ORGS FILING SUIT AGAINST HHS MANDATE DEBUNK BIDEN'S DEBATE DEFENSE


In a statement released on Friday, the Becket Fund for Religious Liberty announced that some of the leading Catholic institutions in the United States are filing a brief in support of the Becket Fund’s appeal to the D.C. Circuit on behalf of Wheaton College and Belmont Abbey College as they challenge the HHS mandate.

The Becket Fund represents many of the religious institutions and Catholic organizations currently suing the Obama administration over the mandate that requires all employers, including religious institutions, to provide free contraception, sterilization, and abortifacients to all their employees through their health insurance plans. In its press release, the Fund indicates that The Catholic University of America, the Catholic Archbishop of Washington, D.C., and Catholic Charities of the Archdiocese of Washington, D.C. have all urged the courts, in their brief, to address the violation of religious liberty as presented in the HHS mandate.
According to the Becket Fund, the brief filed by these Catholic institutions “comes less than one day after the Vice President of the United States stated” during his debate with Congressman Paul Ryan:
[L]et me make it absolutely clear.

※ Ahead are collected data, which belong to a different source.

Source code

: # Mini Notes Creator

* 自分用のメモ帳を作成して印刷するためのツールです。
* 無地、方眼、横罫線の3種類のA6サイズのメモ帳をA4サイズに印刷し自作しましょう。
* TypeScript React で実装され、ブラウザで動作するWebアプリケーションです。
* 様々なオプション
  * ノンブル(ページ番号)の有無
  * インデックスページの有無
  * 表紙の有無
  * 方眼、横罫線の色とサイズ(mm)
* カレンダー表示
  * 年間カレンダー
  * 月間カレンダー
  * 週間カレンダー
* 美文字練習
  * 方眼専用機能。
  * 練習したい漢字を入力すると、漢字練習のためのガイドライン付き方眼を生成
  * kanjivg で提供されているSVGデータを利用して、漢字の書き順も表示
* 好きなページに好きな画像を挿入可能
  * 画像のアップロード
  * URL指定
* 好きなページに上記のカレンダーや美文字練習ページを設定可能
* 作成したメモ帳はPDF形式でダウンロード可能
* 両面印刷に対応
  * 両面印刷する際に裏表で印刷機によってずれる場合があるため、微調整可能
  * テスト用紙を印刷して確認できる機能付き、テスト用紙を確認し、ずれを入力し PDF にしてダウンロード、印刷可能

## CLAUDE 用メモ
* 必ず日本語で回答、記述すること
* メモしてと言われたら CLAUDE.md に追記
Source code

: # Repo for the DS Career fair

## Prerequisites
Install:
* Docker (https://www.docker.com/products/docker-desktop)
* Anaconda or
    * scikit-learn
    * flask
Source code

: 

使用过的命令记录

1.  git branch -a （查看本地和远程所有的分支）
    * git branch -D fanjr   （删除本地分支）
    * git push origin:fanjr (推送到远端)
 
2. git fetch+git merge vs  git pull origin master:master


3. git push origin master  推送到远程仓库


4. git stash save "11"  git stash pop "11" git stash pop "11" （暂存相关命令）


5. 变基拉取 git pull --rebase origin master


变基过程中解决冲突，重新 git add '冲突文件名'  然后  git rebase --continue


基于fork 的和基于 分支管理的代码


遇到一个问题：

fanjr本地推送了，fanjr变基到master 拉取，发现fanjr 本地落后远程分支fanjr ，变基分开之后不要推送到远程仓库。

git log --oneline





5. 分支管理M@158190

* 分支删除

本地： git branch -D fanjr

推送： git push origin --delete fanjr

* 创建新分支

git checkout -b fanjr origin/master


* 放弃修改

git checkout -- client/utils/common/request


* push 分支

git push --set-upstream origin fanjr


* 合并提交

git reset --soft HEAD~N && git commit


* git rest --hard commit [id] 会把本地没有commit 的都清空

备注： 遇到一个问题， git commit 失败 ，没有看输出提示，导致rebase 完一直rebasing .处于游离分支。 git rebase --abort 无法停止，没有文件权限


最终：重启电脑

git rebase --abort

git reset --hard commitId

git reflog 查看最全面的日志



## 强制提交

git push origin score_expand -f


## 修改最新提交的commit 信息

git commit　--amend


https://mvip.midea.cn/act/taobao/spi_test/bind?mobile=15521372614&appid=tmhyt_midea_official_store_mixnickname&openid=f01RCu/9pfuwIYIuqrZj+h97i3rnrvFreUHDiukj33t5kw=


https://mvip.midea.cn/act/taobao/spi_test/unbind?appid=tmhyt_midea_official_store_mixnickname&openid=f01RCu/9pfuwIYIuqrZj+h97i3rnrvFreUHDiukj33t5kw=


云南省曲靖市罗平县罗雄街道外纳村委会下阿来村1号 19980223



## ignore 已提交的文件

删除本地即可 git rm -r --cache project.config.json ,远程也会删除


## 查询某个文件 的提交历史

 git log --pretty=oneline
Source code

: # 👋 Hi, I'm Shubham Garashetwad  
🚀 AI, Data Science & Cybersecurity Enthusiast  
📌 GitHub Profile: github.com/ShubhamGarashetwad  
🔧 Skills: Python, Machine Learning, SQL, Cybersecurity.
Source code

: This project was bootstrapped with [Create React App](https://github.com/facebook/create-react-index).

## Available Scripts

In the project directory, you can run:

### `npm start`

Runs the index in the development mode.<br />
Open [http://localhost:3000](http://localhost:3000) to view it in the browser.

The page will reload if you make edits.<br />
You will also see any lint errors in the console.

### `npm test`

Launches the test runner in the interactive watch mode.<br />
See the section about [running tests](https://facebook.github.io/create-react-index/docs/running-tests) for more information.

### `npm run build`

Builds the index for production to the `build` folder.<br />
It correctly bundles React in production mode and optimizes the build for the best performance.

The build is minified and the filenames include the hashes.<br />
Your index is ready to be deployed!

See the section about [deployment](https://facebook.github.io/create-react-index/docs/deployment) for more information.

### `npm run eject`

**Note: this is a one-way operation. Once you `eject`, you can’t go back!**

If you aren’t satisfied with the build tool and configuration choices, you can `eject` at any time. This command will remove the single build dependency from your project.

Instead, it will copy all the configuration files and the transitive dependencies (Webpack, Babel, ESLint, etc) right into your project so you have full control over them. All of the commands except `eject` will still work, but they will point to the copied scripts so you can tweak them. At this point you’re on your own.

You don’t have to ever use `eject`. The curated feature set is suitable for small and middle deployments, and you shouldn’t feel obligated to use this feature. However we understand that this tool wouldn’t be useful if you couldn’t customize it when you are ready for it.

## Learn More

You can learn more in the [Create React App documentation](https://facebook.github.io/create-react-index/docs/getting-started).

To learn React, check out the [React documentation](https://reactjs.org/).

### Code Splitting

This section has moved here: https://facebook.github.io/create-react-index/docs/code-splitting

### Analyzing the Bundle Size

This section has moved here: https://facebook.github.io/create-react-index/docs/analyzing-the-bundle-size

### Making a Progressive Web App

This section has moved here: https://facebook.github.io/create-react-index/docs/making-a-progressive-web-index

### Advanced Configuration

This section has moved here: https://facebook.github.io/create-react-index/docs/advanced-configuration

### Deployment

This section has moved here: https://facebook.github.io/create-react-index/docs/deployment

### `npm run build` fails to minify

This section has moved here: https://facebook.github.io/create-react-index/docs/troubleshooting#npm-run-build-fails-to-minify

No religious institution—Catholic or otherwise, including Catholic social services, Georgetown hospital, Mercy hospital, any hospital—none has to either refer for contraception, none has to pay for contraception, none has to be a vehicle to get contraception in any insurance policy they provide. That is a fact. That is a fact.
“But the facts are exactly the reverse,” asserted Kyle Duncan, General Counsel of the Becket Fund. “Under the mandate, nearly every Catholic hospital, charity, university, and diocese in the United States—along with millions of institutions of other faiths—must refer for, must pay for, and must act as a vehicle for contraception, sterilization, and abortion-inducing drugs. If they do not, they face millions in fines. That is a fact.”
In addition to the Catholic institutions, thirteen states, The Cato Institute, the American Civil Rights Union, The Association of American Physicians and Surgeons, The American Association of Pro-Life Obstetricians and Gynecologists, the American Center for Law and Justice, and the Ethics and Religious Liberty Commission of the Southern Baptist Convention, among others, have also filed on Friday on behalf of Wheaton and Belmont Abbey colleges.
Currently, there are now over 35 separate lawsuits that challenge the HHS mandate.